5 Common Causes of New Business Failure and What You Can Do About It

Established industries fear startups because of their disruptive ideas and methods. However, many new businesses fail in their first few years. Although there are many potential causes of a startup’s demise, there are a handful that tend to be more common.

  1. Inadequate Market Analysis

Without conducting adequate market research, new businesses have a far higher risk of failing. If there isn’t a market for what an entrepreneur is offering, despite their enthusiasm, the business will fail. If a business owner wants to make sure there is a need for their product or service, they need to do their homework.

Juicero is an example of a company that could have been successful except for a lack of adequate market research before launching. There was a company called Juicero that made a high-tech juice press so that individuals could easily prepare their own fresh juice at home. Later, it was found that the same amount of juice could be extracted from the packets simply by manually squeezing them. Due to insufficient market research, the corporation was unaware that their product was not addressing a problem genuinely faced by consumers.

  1. Insufficient Resources

Lack of capital is a common contributor to a failing startup. Insufficient funds prevent many would-be entrepreneurs from launching their businesses. Startups may have difficulty recruiting top talent, creating a marketable product, and promoting their service if they do not have access to sufficient capital.

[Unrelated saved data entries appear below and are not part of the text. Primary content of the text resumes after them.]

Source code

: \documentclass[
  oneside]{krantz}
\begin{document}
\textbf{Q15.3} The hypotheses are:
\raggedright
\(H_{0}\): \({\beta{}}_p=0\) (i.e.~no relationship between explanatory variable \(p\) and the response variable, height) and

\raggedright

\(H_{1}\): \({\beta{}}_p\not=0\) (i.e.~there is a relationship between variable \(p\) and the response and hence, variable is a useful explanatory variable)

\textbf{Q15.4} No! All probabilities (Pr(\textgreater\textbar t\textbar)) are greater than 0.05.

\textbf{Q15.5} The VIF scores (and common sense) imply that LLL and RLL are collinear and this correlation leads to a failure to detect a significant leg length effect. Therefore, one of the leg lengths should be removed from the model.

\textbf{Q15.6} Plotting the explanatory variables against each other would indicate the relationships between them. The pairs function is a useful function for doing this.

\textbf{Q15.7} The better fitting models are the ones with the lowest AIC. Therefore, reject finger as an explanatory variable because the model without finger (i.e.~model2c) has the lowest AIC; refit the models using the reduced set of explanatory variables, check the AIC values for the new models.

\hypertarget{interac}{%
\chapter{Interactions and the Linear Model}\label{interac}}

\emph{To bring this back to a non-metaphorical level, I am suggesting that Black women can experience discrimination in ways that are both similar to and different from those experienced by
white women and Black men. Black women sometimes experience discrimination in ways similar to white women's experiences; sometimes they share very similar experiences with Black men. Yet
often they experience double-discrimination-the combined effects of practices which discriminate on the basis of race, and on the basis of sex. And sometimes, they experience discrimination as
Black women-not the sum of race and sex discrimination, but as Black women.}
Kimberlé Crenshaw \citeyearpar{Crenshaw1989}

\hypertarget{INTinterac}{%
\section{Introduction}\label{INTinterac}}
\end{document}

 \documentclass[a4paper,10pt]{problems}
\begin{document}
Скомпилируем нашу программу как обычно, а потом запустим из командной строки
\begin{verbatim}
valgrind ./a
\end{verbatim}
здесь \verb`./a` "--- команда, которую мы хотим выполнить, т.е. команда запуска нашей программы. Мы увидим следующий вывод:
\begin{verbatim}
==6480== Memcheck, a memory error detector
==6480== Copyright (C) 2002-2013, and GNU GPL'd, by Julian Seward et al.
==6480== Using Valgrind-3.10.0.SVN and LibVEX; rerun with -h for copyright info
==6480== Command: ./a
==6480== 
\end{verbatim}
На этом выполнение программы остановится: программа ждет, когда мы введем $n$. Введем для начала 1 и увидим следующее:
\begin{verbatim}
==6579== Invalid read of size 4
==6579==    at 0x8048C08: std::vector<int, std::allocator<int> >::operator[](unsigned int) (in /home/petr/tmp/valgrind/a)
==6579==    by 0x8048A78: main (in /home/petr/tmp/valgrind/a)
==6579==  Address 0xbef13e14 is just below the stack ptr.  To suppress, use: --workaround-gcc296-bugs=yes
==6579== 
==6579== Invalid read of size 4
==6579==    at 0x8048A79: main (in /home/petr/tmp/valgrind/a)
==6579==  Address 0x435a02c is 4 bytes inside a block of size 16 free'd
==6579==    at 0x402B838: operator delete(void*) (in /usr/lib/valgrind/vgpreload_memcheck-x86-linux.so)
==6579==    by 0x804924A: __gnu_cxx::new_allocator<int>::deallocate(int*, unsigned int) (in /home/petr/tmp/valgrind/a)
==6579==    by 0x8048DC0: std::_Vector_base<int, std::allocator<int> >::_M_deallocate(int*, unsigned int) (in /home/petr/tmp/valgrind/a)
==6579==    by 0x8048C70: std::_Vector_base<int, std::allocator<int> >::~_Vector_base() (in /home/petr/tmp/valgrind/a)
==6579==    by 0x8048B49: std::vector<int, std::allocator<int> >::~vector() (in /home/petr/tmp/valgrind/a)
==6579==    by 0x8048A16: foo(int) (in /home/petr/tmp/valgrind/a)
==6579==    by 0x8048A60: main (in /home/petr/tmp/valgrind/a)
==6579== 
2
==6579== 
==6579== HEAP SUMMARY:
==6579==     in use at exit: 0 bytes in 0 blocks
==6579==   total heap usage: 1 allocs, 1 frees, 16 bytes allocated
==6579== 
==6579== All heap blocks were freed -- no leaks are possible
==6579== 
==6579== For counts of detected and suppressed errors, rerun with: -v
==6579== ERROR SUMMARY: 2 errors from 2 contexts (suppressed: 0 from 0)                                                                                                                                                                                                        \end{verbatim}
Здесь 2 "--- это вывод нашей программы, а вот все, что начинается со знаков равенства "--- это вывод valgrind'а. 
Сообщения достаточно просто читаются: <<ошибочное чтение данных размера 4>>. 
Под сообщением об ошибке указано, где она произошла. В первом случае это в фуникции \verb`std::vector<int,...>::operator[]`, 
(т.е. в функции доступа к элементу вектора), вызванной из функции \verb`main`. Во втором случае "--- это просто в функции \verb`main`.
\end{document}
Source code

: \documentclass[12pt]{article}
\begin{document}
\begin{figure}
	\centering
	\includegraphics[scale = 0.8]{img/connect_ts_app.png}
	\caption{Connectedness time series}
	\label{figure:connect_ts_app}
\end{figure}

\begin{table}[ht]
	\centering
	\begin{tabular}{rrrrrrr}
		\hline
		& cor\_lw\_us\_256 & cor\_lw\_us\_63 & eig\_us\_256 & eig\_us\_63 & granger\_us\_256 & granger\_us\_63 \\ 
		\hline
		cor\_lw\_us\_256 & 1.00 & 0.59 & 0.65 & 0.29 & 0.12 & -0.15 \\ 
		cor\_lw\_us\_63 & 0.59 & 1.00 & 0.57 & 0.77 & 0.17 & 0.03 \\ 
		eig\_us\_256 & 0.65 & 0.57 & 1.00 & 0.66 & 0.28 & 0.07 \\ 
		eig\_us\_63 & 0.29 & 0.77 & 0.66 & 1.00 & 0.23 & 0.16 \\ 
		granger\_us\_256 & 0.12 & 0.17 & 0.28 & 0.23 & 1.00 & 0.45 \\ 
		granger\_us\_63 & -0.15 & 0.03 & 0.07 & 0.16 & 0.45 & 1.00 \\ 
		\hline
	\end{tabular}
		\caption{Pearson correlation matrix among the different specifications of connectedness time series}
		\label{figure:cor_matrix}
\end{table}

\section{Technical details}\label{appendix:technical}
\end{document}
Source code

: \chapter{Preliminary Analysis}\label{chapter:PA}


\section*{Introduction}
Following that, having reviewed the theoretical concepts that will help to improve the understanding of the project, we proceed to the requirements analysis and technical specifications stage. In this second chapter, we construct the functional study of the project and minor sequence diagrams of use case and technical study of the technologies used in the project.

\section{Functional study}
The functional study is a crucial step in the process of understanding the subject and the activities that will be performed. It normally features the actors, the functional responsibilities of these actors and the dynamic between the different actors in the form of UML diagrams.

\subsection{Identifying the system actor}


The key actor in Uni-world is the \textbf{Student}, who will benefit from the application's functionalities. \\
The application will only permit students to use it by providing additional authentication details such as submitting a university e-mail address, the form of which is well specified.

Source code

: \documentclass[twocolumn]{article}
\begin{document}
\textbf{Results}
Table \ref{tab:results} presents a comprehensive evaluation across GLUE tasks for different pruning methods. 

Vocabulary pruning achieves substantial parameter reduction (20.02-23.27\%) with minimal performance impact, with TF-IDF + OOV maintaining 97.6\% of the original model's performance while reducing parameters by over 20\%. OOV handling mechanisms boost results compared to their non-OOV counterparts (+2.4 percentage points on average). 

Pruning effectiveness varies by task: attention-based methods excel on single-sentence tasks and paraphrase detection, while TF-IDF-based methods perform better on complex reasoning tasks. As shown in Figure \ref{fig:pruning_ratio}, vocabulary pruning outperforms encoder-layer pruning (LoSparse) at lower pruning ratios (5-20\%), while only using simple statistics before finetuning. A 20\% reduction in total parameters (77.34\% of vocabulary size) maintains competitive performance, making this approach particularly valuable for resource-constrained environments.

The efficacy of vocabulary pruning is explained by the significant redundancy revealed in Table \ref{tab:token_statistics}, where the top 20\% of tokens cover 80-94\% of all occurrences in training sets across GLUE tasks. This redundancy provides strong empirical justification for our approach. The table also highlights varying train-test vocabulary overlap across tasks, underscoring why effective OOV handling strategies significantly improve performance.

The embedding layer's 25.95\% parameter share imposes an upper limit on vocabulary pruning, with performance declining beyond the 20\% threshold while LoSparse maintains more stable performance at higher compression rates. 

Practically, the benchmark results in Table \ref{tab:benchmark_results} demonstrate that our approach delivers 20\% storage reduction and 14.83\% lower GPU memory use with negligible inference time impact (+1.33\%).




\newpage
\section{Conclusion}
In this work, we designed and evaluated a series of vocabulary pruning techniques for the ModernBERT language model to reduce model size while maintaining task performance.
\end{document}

A case in point is the financially strapped startup Theranos. A startup company called Theranos claimed they had developed a game-changing method of blood testing that would make diagnostics more affordable and accessible to everyone. Unfortunately, the technology did not perform as expected, and the corporation did not have the means to improve it. The company had to close its doors because of this.

  1. A Lack of Leadership Effectiveness

Ineffective management is a third factor in failed startups. Oftentimes, startups are led by a small team of people who have little to no commercial expertise. A lack of good leadership can hinder a startup’s ability to make important decisions, allocate responsibility, and manage resources.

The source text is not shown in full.